--- START ---
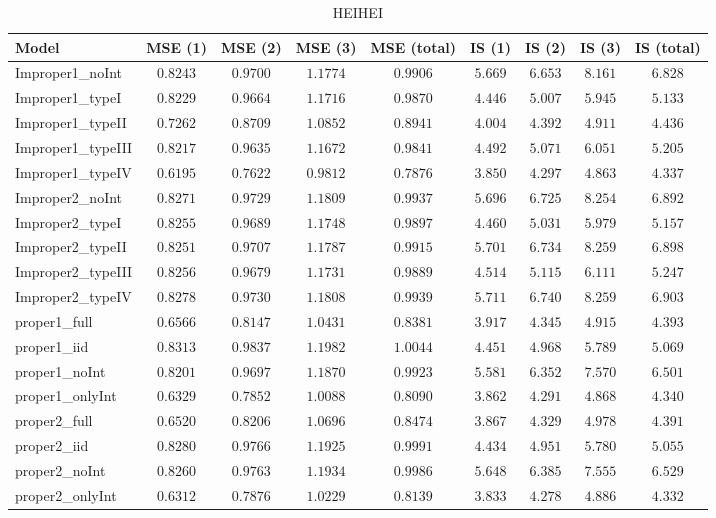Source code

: \begin{table}

\caption{\label{tab:model-choice-sc2}HEIHEI}
\centering
\begin{tabular}{lcccccccc}
\hline
Model  & MSE (1) & MSE (2) & MSE (3) & MSE (total) & IS (1) & IS (2) & IS (3) & \multicolumn{1}{c}{IS (total)} \\ 
\hline
Improper1_noInt  & $0.8243$ & $0.9700$ & $1.1774$ & $0.9906$ & $5.669$ & $6.653$ & $8.161$ & $6.828$ \\
Improper1_typeI  & $0.8229$ & $0.9664$ & $1.1716$ & $0.9870$ & $4.446$ & $5.007$ & $5.945$ & $5.133$ \\
Improper1_typeII  & $0.7262$ & $0.8709$ & $1.0852$ & $0.8941$ & $4.004$ & $4.392$ & $4.911$ & $4.436$ \\
Improper1_typeIII  & $0.8217$ & $0.9635$ & $1.1672$ & $0.9841$ & $4.492$ & $5.071$ & $6.051$ & $5.205$ \\
Improper1_typeIV  & $0.6195$ & $0.7622$ & $0.9812$ & $0.7876$ & $3.850$ & $4.297$ & $4.863$ & $4.337$ \\
Improper2_noInt  & $0.8271$ & $0.9729$ & $1.1809$ & $0.9937$ & $5.696$ & $6.725$ & $8.254$ & $6.892$ \\
Improper2_typeI  & $0.8255$ & $0.9689$ & $1.1748$ & $0.9897$ & $4.460$ & $5.031$ & $5.979$ & $5.157$ \\
Improper2_typeII  & $0.8251$ & $0.9707$ & $1.1787$ & $0.9915$ & $5.701$ & $6.734$ & $8.259$ & $6.898$ \\
Improper2_typeIII  & $0.8256$ & $0.9679$ & $1.1731$ & $0.9889$ & $4.514$ & $5.115$ & $6.111$ & $5.247$ \\
Improper2_typeIV  & $0.8278$ & $0.9730$ & $1.1808$ & $0.9939$ & $5.711$ & $6.740$ & $8.259$ & $6.903$ \\
proper1_full  & $0.6566$ & $0.8147$ & $1.0431$ & $0.8381$ & $3.917$ & $4.345$ & $4.915$ & $4.393$ \\
proper1_iid  & $0.8313$ & $0.9837$ & $1.1982$ & $1.0044$ & $4.451$ & $4.968$ & $5.789$ & $5.069$ \\
proper1_noInt  & $0.8201$ & $0.9697$ & $1.1870$ & $0.9923$ & $5.581$ & $6.352$ & $7.570$ & $6.501$ \\
proper1_onlyInt  & $0.6329$ & $0.7852$ & $1.0088$ & $0.8090$ & $3.862$ & $4.291$ & $4.868$ & $4.340$ \\
proper2_full  & $0.6520$ & $0.8206$ & $1.0696$ & $0.8474$ & $3.867$ & $4.329$ & $4.978$ & $4.391$ \\
proper2_iid  & $0.8280$ & $0.9766$ & $1.1925$ & $0.9991$ & $4.434$ & $4.951$ & $5.780$ & $5.055$ \\
proper2_noInt  & $0.8260$ & $0.9763$ & $1.1934$ & $0.9986$ & $5.648$ & $6.385$ & $7.555$ & $6.529$ \\
proper2_onlyInt  & $0.6312$ & $0.7876$ & $1.0229$ & $0.8139$ & $3.833$ & $4.278$ & $4.886$ & $4.332$ \\
\hline 
\end{tabular}


\end{table}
--- END ---
■ **WHAT TO DO**:
All entries should be given again exactly, except that pictures are to be excluded.

■ **RESPONSE**:
Source code

: \begin{table}

\caption{\label{tab:model-choice-sc2}HEIHEI}
\centering
\begin{tabular}{lcccccccc}
\hline
Model  & MSE (1) & MSE (2) & MSE (3) & MSE (total) & IS (1) & IS (2) & IS (3) & \multicolumn{1}{c}{IS (total)} \\ 
\hline
Improper1_noInt  & $0.8243$ & $0.9700$ & $1.1774$ & $0.9906$ & $5.669$ & $6.653$ & $8.161$ & $6.828$ \\
Improper1_typeI  & $0.8229$ & $0.9664$ & $1.1716$ & $0.9870$ & $4.446$ & $5.007$ & $5.945$ & $5.133$ \\
Improper1_typeII  & $0.7262$ & $0.8709$ & $1.0852$ & $0.8941$ & $4.004$ & $4.392$ & $4.911$ & $4.436$ \\
Improper1_typeIII  & $0.8217$ & $0.9635$ & $1.1672$ & $0.9841$ & $4.492$ & $5.071$ & $6.051$ & $5.205$ \\
Improper1_typeIV  & $0.6195$ & $0.7622$ & $0.9812$ & $0.7876$ & $3.850$ & $4.297$ & $4.863$ & $4.337$ \\
Improper2_noInt  & $0.8271$ & $0.9729$ & $1.1809$ & $0.9937$ & $5.696$ & $6.725$ & $8.254$ & $6.892$ \\
Improper2_typeI  & $0.8255$ & $0.9689$ & $1.1748$ & $0.9897$ & $4.460$ & $5.031$ & $5.979$ & $5.157$ \\
Improper2_typeII  & $0.8251$ & $0.9707$ & $1.1787$ & $0.9915$ & $5.701$ & $6.734$ & $8.259$ & $6.898$ \\
Improper2_typeIII  & $0.8256$ & $0.9679$ & $1.1731$ & $0.9889$ & $4.514$ & $5.115$ & $6.111$ & $5.247$ \\
Improper2_typeIV  & $0.8278$ & $0.9730$ & $1.1808$ & $0.9939$ & $5.711$ & $6.740$ & $8.259$ & $6.903$ \\
proper1_full  & $0.6566$ & $0.8147$ & $1.0431$ & $0.8381$ & $3.917$ & $4.345$ & $4.915$ & $4.393$ \\
proper1_iid  & $0.8313$ & $0.9837$ & $1.1982$ & $1.0044$ & $4.451$ & $4.968$ & $5.789$ & $5.069$ \\
proper1_noInt  & $0.8201$ & $0.9697$ & $1.1870$ & $0.9923$ & $5.581$ & $6.352$ & $7.570$ & $6.501$ \\
proper1_onlyInt  & $0.6329$ & $0.7852$ & $1.0088$ & $0.8090$ & $3.862$ & $4.291$ & $4.868$ & $4.340$ \\
proper2_full  & $0.6520$ & $0.8206$ & $1.0696$ & $0.8474$ & $3.867$ & $4.329$ & $4.978$ & $4.391$ \\
proper2_iid  & $0.8280$ & $0.9766$ & $1.1925$ & $0.9991$ & $4.434$ & $4.951$ & $5.780$ & $5.055$ \\
proper2_noInt  & $0.8260$ & $0.9763$ & $1.1934$ & $0.9986$ & $5.648$ & $6.385$ & $7.555$ & $6.529$ \\
proper2_onlyInt  & $0.6312$ & $0.7876$ & $1.0229$ & $0.8139$ & $3.833$ & $4.278$ & $4.886$ & $4.332$ \\
\hline 
\end{tabular}


\end{table}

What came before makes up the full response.